Heading into the third quarter of 2021, a total of 31 of the hedge funds tracked by Insider Monkey were bullish on this stock, a change of 29% from the previous quarter. On the other hand, there were a total of 16 hedge funds with a bullish position in FSLR a year ago. So, let’s review which hedge funds were among the top holders of the stock and which hedge funds were making big moves.
According to Insider Monkey’s hedge fund database, Citadel Investment Group, managed by Ken Griffin, holds the number one position in First Solar, Inc. (NASDAQ:FSLR). Citadel Investment Group has a $107.2 million call position in the stock, comprising less than 0.1%% of its 13F portfolio. Sitting at the No. 2 spot is Polunin Capital, managed by Douglas Harold Hart Polunin, which holds a $77.6 million position; the fund has 24% of its 13F portfolio invested in the stock. Some other peers that are bullish consist of Mike Masters’s Masters Capital Management, Jos Shaver’s Electron Capital Partners and Michael Cowley’s Sandbar Asset Management. In terms of the portfolio weights assigned to each position Polunin Capital allocated the biggest weight to First Solar, Inc. (NASDAQ:FSLR), around 23.96% of its 13F portfolio. Sandbar Asset Management is also relatively very bullish on the stock, designating 3.35 percent of its 13F equity portfolio to FSLR.

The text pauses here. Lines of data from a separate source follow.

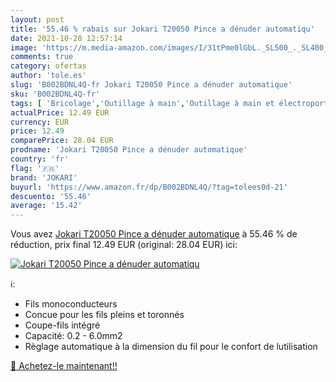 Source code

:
 ```yaml
---
layout: post
title: '55.46 % rabais sur Jokari T20050 Pince a dénuder automatiqu'
date: 2021-10-28 12:57:14
image: 'https://m.media-amazon.com/images/I/31tPme0lGbL._SL500_._SL400_.jpg'
comments: true
category: ofertas
author: 'tole.es'
slug: 'B002BDNL4Q-fr Jokari T20050 Pince a dénuder automatique'
sku: 'B002BDNL4Q-fr'
tags: [ 'Bricolage','Outillage à main','Outillage à main et électroportatif','jokari', ]
actualPrice: 12.49 EUR
currency: EUR
price: 12.49
comparePrice: 28.04 EUR
prodname: 'Jokari T20050 Pince a dénuder automatique'
country: 'fr'
flag: '🇫🇷'
brand: 'JOKARI'
buyurl: 'https://www.amazon.fr/dp/B002BDNL4Q/?tag=tolees0d-21'
descuento: '55.46'
average: '15.42'
---
```


Vous avez [Jokari T20050 Pince a dénuder automatique](https://www.amazon.fr/dp/B002BDNL4Q/?tag=tolees0d-21)  à  55.46 % de réduction, prix final  12.49 EUR (original: 28.04 EUR) ici:

[![Jokari T20050 Pince a dénuder automatiqu](https://m.media-amazon.com/images/I/31tPme0lGbL._SL500_._SL400_.jpg)](https://www.amazon.fr/dp/B002BDNL4Q/?tag=tolees0d-21)

ℹ️:

- Fils monoconducteurs
- Concue pour les fils pleins et toronnés
- Coupe-fils intégré
- Capacité: 0.2 - 6.0mm2
- Règlage automatique à la dimension du fil pour le confort de lutilisation

[🛒 Achetez-le maintenant!!](https://www.amazon.fr/dp/B002BDNL4Q/?tag=tolees0d-21)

With a general bullishness amongst the heavyweights, key hedge funds were breaking ground themselves. Masters Capital Management, managed by Mike Masters, created the most outsized call position in First Solar, Inc. (NASDAQ:FSLR). Masters Capital Management had $45.3 million invested in the company at the end of the quarter. Jos Shaver’s Electron Capital Partners also initiated a $40.8 million position during the quarter. The other funds with new positions in the stock are Paul Marshall and Ian Wace’s Marshall Wace LLP, Steve Cohen’s Point72 Asset Management, and Philip Hempleman’s Ardsley Partners.
Let’s now review hedge fund activity in other stocks similar to First Solar, Inc. (NASDAQ:FSLR). We will take a look at Vertiv Holdings Co (NYSE:VRT), Reliance Steel & Aluminum Co. (NYSE:RS), NiSource Inc. (NYSE:NI), Western Alliance Bancorporation (NYSE:WAL), Upstart Holdings, Inc. (NASDAQ:UPST), Americold Realty Trust (NYSE:COLD), and First Horizon Corporation (NYSE:FHN). This group of stocks’ market caps are similar to FSLR’s market cap.

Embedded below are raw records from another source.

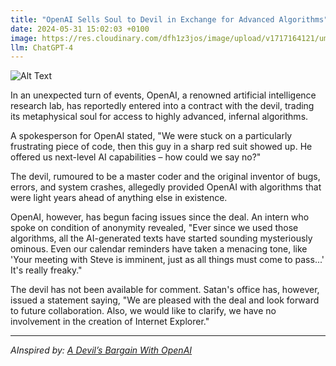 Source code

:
 ```yaml
---
title: "OpenAI Sells Soul to Devil in Exchange for Advanced Algorithms"
date: 2024-05-31 15:02:03 +0100
image: https://res.cloudinary.com/dfh1z3jos/image/upload/v1717164121/umq3g1vtbbrmfcceysyd.png
llm: ChatGPT-4
---
```

![Alt Text](https://res.cloudinary.com/dfh1z3jos/image/upload/v1717164121/umq3g1vtbbrmfcceysyd.png "A dramatic, dimly lit scene with a futuristic AI system projecting a holographic display of intricate code and data. In the background, a shadowy figure, representing the devil, is seen shaking hands with the AI, as the AI eagerly hands over a USB drive containing its algorithms. The scene is captured in a suspenseful, cinematic style, with smoke and dramatic lighting adding to the eerie atmosphere.")


In an unexpected turn of events, OpenAI, a renowned artificial intelligence research lab, has reportedly entered into a contract with the devil, trading its metaphysical soul for access to highly advanced, infernal algorithms.

A spokesperson for OpenAI stated, "We were stuck on a particularly frustrating piece of code, then this guy in a sharp red suit showed up. He offered us next-level AI capabilities – how could we say no?"

The devil, rumoured to be a master coder and the original inventor of bugs, errors, and system crashes, allegedly provided OpenAI with algorithms that were light years ahead of anything else in existence.

OpenAI, however, has begun facing issues since the deal. An intern who spoke on condition of anonymity revealed, "Ever since we used those algorithms, all the AI-generated texts have started sounding mysteriously ominous. Even our calendar reminders have taken a menacing tone, like 'Your meeting with Steve is imminent, just as all things must come to pass...' It's really freaky."

The devil has not been available for comment. Satan's office has, however, issued a statement saying, "We are pleased with the deal and look forward to future collaboration. Also, we would like to clarify, we have no involvement in the creation of Internet Explorer."

---
*AInspired by: [A Devil’s Bargain With OpenAI](https://www.theatlantic.com/technology/archive/2024/05/a-devils-bargain-with-openai/678537/)* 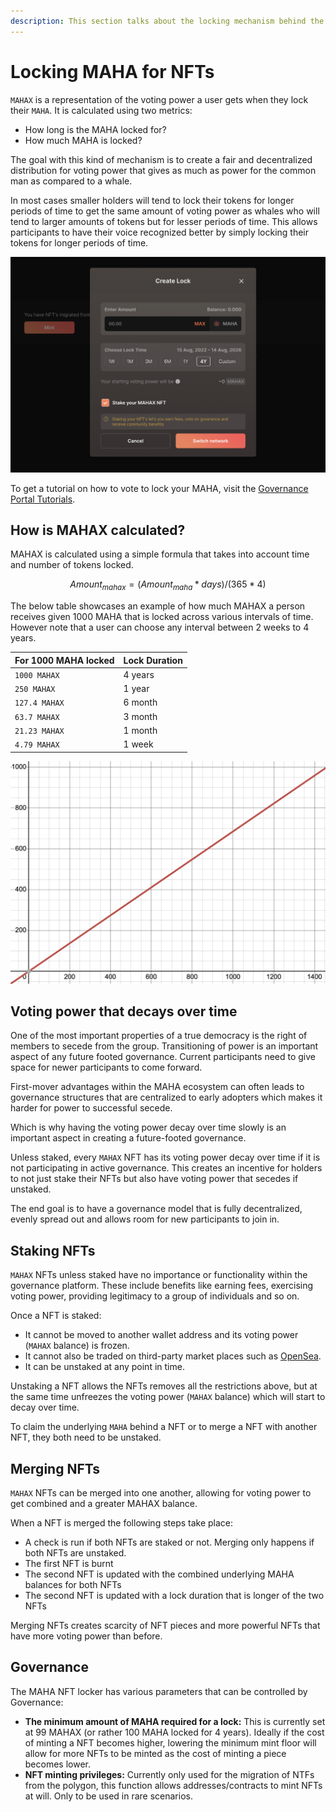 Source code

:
 ```yaml
---
description: This section talks about the locking mechanism behind the MAHAX NFTs
---
```


# Locking MAHA for NFTs

`MAHAX` is a representation of the voting power a user gets when they lock their `MAHA`. It is calculated using two metrics:

* How long is the MAHA locked for?
* How much MAHA is locked?

The goal with this kind of mechanism is to create a fair and decentralized distribution for voting power that gives as much as power for the common man as compared to a whale.&#x20;

In most cases smaller holders will tend to lock their tokens for longer periods of time to get the same amount of voting power as whales who will tend to larger amounts of tokens but for lesser periods of time. This allows participants to have their voice recognized better by simply locking their tokens for longer periods of time.

![A screenshot of the lock screen that allows a user to choose how much MAHA they'd like to lock, for how long and if they'd like to stake their NFT as well.](<../.gitbook/assets/image (4).png>)

To get a tutorial on how to vote to lock your MAHA, visit the [Governance Portal Tutorials](governance-portal/staking-maha-for-mahax.md).

## How is MAHAX calculated?

MAHAX is calculated using a simple formula that takes into account time and number of tokens locked.

$$
Amount_{mahax} = (Amount_{maha} * days) / (365 * 4)
$$

The below table showcases an example of how much MAHAX a person receives given 1000 MAHA that is locked across various intervals of time. However note that a user can choose any interval between 2 weeks to 4 years.

| For 1000 MAHA locked | Lock Duration |
| -------------------- | ------------- |
| `1000 MAHAX`         | 4 years       |
| `250 MAHAX`          | 1 year        |
| `127.4 MAHAX`        | 6 month       |
| `63.7 MAHAX`         | 3 month       |
| `21.23 MAHAX`        | 1 month       |
| `4.79 MAHAX`         | 1 week        |

![A graph showcasing the MAHAX power (y-axis) across the number of days locked (x-axis) for 1000 MAHA](<../.gitbook/assets/image (1) (1).png>)

## Voting power that decays over time

One of the most important properties of a true democracy is the right of members to secede from the group. Transitioning of power is an important aspect of any future footed governance. Current participants need to give space for newer participants to come forward.&#x20;

First-mover advantages within the MAHA ecosystem can often leads to governance structures that are centralized to early adopters which makes it harder for power to successful secede.&#x20;

Which is why having the voting power decay over time slowly is an important aspect in creating a future-footed governance.

Unless staked, every `MAHAX` NFT has its voting power decay over time if it is not participating in active governance. This creates an incentive for holders to not just stake their NFTs but also have voting power that secedes if unstaked.

The end goal is to have a governance model that is fully decentralized, evenly spread out and allows room for new participants to join in.

## Staking NFTs

`MAHAX` NFTs unless staked have no importance or functionality within the governance platform. These include benefits like earning fees, exercising voting power, providing legitimacy to a group of individuals and so on.

Once a NFT is staked:

* It cannot be moved to another wallet address and its voting power (`MAHAX` balance) is frozen.
* It cannot also be traded on third-party market places such as [OpenSea](https://opensea.io/).&#x20;
* It can be unstaked at any point in time.

Unstaking a NFT allows the NFTs removes all the restrictions above, but at the same time unfreezes the voting power (`MAHAX` balance) which will start to decay over time.

To claim the underlying `MAHA` behind a NFT or to merge a NFT with another NFT, they both need to be unstaked.

## Merging NFTs

`MAHAX` NFTs can be merged into one another, allowing for voting power to get combined and a greater MAHAX balance.

When a NFT is merged the following steps take place:

* A check is run if both NFTs are staked or not. Merging only happens if both NFTs are unstaked.
* The first NFT is burnt
* The second NFT is updated with the combined underlying MAHA balances for both NFTs
* The second NFT is updated with a lock duration that is longer of the two NFTs

Merging NFTs creates scarcity of NFT pieces and more powerful NFTs that have more voting power than before.

## Governance

The MAHA NFT locker has various parameters that can be controlled by Governance:

* **The minimum amount of MAHA required for a lock:** This is currently set at 99 MAHAX (or rather 100 MAHA locked for 4 years). Ideally if the cost of minting a NFT becomes higher, lowering the minimum mint floor will allow for more NFTs to be minted as the cost of minting a piece becomes lower.
* **NFT minting privileges:** Currently only used for the migration of NTFs from the polygon, this function allows addresses/contracts to mint NFTs at will. Only to be used in rare scenarios.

Ticker | No of HFs with positions | Total Value of HF Positions (x1000) | Change in HF Position |
---|---|---|---|
VRT | 36 | 904262 | -3 |
RS | 27 | 273896 | 9 |
NI | 36 | 559849 | 8 |
WAL | 28 | 188070 | 5 |
UPST | 21 | 2135453 | 8 |
COLD | 16 | 530325 | 0 |
FHN | 27 | 151649 | 0 |
Average | 27.3 | 677643 | 3.9 |
View table here if you experience formatting issues.

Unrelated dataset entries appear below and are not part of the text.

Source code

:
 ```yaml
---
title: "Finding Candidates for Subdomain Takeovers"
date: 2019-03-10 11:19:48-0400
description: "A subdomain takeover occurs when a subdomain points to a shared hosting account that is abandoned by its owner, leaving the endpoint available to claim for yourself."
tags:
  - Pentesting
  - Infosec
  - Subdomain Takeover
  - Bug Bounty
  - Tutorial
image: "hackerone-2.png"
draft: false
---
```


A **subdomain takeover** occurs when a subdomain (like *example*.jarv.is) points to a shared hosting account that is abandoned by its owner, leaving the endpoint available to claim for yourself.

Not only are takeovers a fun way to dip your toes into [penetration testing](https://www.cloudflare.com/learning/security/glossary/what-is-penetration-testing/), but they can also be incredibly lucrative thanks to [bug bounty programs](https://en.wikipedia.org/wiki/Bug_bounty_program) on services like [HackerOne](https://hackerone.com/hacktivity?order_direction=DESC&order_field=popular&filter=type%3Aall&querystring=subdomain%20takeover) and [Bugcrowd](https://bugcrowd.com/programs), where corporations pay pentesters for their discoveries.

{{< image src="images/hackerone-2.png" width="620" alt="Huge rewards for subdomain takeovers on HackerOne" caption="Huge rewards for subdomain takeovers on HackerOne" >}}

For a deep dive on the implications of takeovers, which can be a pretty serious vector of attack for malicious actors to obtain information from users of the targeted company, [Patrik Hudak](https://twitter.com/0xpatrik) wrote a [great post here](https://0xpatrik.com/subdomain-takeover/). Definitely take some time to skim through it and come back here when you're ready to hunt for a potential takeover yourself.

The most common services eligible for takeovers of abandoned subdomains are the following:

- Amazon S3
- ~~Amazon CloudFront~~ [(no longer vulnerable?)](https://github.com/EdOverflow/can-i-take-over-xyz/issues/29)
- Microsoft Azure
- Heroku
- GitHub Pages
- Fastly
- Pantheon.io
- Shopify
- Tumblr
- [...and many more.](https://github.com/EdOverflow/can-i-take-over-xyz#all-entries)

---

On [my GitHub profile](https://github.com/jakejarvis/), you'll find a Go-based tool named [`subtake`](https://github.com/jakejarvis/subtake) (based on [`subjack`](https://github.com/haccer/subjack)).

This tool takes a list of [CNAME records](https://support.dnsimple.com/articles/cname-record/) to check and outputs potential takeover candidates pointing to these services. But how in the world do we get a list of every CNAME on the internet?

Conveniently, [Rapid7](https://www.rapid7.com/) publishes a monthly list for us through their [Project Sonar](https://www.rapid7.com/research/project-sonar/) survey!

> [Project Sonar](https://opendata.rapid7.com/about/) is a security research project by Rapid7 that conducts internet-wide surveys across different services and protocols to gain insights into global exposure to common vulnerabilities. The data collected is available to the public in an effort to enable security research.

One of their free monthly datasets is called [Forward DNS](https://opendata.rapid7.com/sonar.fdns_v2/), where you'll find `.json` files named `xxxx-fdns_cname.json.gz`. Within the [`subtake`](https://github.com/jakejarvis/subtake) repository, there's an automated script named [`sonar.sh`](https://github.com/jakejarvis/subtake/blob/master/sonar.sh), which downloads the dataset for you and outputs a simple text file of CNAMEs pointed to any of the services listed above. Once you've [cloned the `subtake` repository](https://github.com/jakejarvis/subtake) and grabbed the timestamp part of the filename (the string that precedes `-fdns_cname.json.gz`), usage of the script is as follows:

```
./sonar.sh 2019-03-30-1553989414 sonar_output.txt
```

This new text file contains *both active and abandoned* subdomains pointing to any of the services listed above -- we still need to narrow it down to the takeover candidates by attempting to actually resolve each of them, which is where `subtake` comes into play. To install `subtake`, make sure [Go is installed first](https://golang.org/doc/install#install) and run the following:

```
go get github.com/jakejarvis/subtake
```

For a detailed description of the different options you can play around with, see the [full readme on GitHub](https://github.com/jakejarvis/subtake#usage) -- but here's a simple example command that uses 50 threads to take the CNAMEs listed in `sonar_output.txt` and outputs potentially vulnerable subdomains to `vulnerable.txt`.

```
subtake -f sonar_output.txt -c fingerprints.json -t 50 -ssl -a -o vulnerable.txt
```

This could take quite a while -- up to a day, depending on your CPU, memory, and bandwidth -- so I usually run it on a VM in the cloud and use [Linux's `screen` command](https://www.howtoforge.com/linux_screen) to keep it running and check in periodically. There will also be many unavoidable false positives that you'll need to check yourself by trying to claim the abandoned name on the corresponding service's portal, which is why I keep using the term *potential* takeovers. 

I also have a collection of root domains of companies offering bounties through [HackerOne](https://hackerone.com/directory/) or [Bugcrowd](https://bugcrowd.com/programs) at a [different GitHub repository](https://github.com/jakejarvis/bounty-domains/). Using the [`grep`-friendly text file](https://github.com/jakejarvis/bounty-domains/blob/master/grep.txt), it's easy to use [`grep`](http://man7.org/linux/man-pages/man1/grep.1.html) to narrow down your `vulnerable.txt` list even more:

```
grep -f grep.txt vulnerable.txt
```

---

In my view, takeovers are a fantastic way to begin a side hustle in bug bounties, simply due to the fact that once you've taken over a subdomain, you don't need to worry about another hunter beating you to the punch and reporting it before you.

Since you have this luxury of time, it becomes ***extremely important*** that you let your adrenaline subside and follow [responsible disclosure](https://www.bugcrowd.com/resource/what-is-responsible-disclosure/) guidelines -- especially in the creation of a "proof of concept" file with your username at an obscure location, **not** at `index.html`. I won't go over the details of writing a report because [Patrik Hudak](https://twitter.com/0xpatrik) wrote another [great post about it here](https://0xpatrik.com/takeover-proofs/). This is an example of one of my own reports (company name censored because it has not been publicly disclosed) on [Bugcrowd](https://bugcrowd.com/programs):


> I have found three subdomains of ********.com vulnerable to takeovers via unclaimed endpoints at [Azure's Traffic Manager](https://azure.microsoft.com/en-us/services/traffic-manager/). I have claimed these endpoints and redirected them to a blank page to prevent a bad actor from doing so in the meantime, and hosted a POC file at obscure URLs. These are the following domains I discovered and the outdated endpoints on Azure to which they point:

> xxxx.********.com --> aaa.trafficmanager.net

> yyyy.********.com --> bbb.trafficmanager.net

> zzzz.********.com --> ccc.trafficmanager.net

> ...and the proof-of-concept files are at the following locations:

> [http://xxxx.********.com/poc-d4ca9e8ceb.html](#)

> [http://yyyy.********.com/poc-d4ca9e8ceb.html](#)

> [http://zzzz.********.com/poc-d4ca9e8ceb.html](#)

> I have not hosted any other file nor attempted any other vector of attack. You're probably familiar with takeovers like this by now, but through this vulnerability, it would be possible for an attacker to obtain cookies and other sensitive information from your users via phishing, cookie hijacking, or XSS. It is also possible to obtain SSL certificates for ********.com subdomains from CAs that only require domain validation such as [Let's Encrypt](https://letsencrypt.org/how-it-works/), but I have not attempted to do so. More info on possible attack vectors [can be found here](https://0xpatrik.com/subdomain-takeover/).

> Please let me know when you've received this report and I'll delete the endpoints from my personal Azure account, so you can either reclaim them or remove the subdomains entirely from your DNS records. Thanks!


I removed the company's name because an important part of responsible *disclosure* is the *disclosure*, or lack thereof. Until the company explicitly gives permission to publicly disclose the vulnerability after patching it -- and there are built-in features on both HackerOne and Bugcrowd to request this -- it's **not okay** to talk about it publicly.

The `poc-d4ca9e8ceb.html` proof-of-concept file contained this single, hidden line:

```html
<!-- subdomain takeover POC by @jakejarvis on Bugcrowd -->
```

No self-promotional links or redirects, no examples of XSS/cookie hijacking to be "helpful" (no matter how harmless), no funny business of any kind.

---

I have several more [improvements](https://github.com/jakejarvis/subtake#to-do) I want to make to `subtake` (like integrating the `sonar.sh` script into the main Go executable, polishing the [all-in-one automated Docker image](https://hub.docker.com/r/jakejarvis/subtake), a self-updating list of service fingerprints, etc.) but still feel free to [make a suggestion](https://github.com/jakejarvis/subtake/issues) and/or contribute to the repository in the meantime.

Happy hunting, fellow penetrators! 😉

As you can see these stocks had an average of 27.3 hedge funds with bullish positions and the average amount invested in these stocks was $678 million. That figure was $317 million in FSLR’s case. Vertiv Holdings Co (NYSE:VRT) is the most popular stock in this table. On the other hand Americold Realty Trust (NYSE:COLD) is the least popular one with only 16 bullish hedge fund positions. First Solar, Inc. (NASDAQ:FSLR) is not the most popular stock in this group but hedge fund interest is still above average. Our overall hedge fund sentiment score for FSLR is 70.8. Stocks with higher number of hedge fund positions relative to other stocks as well as relative to their historical range receive a higher sentiment score. Our calculations showed that top 5 most popular stocks among hedge funds returned 95.8% in 2019 and 2020, and outperformed the S&P 500 ETF (SPY) by 40 percentage points. These stocks gained 29.6% in 2021 through November 5th and still beat the market by 3.1 percentage points. Hedge funds were also right about betting on FSLR as the stock returned 28.5% since the end of Q2 (through 11/5) and outperformed the market. Hedge funds were rewarded for their relative bullishness.